*** Dataset records ***

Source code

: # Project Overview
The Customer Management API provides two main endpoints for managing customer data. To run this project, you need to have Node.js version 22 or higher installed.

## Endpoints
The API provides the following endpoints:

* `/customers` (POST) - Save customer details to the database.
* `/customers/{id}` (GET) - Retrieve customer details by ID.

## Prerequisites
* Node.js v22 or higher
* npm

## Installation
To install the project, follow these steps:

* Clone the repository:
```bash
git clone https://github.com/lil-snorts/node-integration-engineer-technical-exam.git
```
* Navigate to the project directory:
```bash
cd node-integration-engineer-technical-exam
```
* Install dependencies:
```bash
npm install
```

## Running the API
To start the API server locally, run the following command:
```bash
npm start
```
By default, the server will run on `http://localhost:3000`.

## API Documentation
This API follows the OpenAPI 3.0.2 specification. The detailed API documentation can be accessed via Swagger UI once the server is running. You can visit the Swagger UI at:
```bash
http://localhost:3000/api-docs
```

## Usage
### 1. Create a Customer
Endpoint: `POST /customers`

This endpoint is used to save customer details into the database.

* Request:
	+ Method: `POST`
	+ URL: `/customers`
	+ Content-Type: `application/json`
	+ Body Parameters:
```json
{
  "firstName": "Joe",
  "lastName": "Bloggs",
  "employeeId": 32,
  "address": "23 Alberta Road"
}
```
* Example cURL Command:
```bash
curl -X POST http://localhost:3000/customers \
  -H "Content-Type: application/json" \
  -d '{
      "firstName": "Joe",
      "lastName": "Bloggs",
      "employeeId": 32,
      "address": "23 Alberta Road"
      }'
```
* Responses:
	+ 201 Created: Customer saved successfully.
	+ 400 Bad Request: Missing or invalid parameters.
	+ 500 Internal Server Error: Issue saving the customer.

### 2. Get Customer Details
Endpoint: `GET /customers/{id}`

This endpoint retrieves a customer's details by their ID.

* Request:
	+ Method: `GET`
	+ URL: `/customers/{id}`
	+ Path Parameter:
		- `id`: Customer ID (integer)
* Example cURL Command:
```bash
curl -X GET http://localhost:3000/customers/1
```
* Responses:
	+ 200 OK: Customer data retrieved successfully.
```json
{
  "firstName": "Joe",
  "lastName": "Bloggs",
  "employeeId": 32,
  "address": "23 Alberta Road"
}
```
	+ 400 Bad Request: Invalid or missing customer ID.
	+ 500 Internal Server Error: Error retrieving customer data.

*** End of Dataset records ***

What you should do: The answer is every line in the data where the word "Content" appears.

Result:
	+ Content-Type: `application/json`
  -H "Content-Type: application/json" \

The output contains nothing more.